Why is Pluto considered a dwarf planet?
Before Pluto was discovered, it was predicted. Astronomers had observed that massive objects can affect the orbits of its neighbors, and, after seeing deviations in the orbits of Uranus and Neptune, assumed something substantial existed beyond their orbits.
When Pluto was spotted, it was thought to be the predicted object and was identified as a ninth planet.
A few decades later, astronomers started discovering more and more objects around other stars and didn’t know whether to call them planets or not. There appeared to be a need to define what a planet means, and that led to what some people consider Pluto’s demotion to a dwarf planet.
The International Astronomical Union decided that full-sized planets must orbit the sun, have a round shape, and have cleared their orbits of other objects. Pluto fulfills the first two criteria, but not the third.

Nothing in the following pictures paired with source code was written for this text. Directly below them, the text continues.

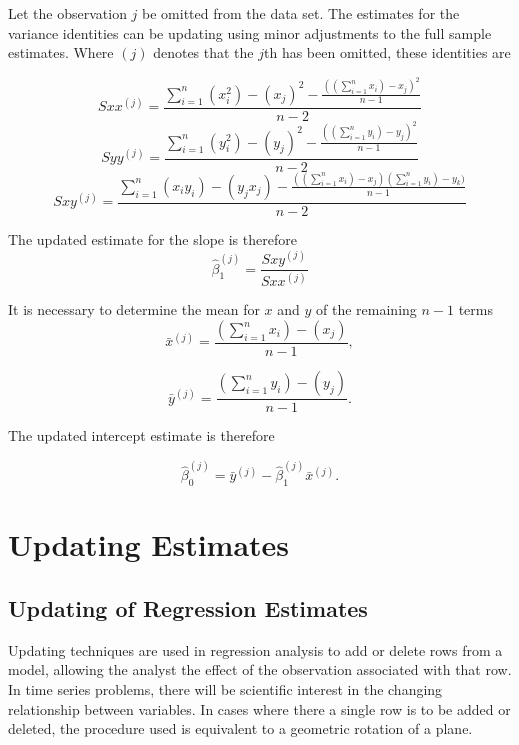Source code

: \documentclass[a4paper,12pt]{article}
\begin{document}
Let the observation $j$ be omitted from the data set. The estimates for the variance identities can be updating using minor adjustments to the full sample estimates. Where $(j)$ denotes that the $j$th has been omitted, these identities are


\begin{equation}
Sxx^{(j)}=\frac{\sum_{i=1}^{n}(x_{i}^{2})-(x_{j})^{2}-\frac{((\sum_{i=1}^{n}x_{i})-x_{j})^{2}}{n-1}}{n-2}
\end{equation}
\begin{equation}
Syy^{(j)}=\frac{\sum_{i=1}^{n}(y_{i}^{2})-(y_{j})^{2}-\frac{((\sum_{i=1}^{n}y_{i})-y_{j})^{2}}{n-1}}{n-2}
\end{equation}
\begin{equation}
Sxy^{(j)}=\frac{\sum_{i=1}^{n}(x_{i}y_{i})-(y_{j}x_{j})-\frac{((\sum_{i=1}^{n}x_{i})-x_{j})(\sum_{i=1}^{n}y_{i})-y_{k})}{n-1}}{n-2}
\end{equation}


The updated estimate for the slope is therefore
\begin{equation}
\hat{\beta}_{1}^{(j)}=\frac{Sxy^{(j)}}{Sxx^{(j)}}
\end{equation}


It is necessary to determine the mean for $x$ and $y$ of the
remaining $n-1$ terms
\begin{equation}
\bar{x}^{(j)}=\frac{(\sum_{i=1}^{n}x_{i})-(x_{j})}{n-1},
\end{equation}


\begin{equation}
\bar{y}^{(j)}=\frac{(\sum_{i=1}^{n}y_{i})-(y_{j})}{n-1}.
\end{equation}


The updated intercept estimate is therefore


\begin{equation}
\hat{\beta}_{0}^{(j)}=\bar{y}^{(j)}-\hat{\beta}_{1}^{(j)}\bar{x}^{(j)}.
\end{equation}


\newpage
\section{Updating Estimates} %


\subsection{Updating of Regression Estimates}
Updating techniques are used in regression analysis to add or delete rows from a model, allowing the analyst the effect of the observation associated with that row. In time series problems, there will be scientific interest in the changing relationship between variables. In cases where there a single row is to be added or deleted, the procedure used is equivalent to a geometric rotation of a plane.
\end{document}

It still goes around the sun, it’s round enough, it’s got moons, and behaves like a planet, but the idea is that Pluto did not form the same way as the rest of the planets. Pluto’s orbit is both eccentric and inclined more than the rest of the planets by about 17 degrees. That’s suggests something is different about this object.
This debate about whether to call it a planet or not is silly, because it doesn’t matter to Pluto what you call it. It is an interesting object, goes around the sun, and shows geology and an atmosphere.
There’s a tendency to define objects based on what they are now, but nothing is constant in the universe. There are some issues with the nomenclature, and a definition today may not apply to the same object tomorrow.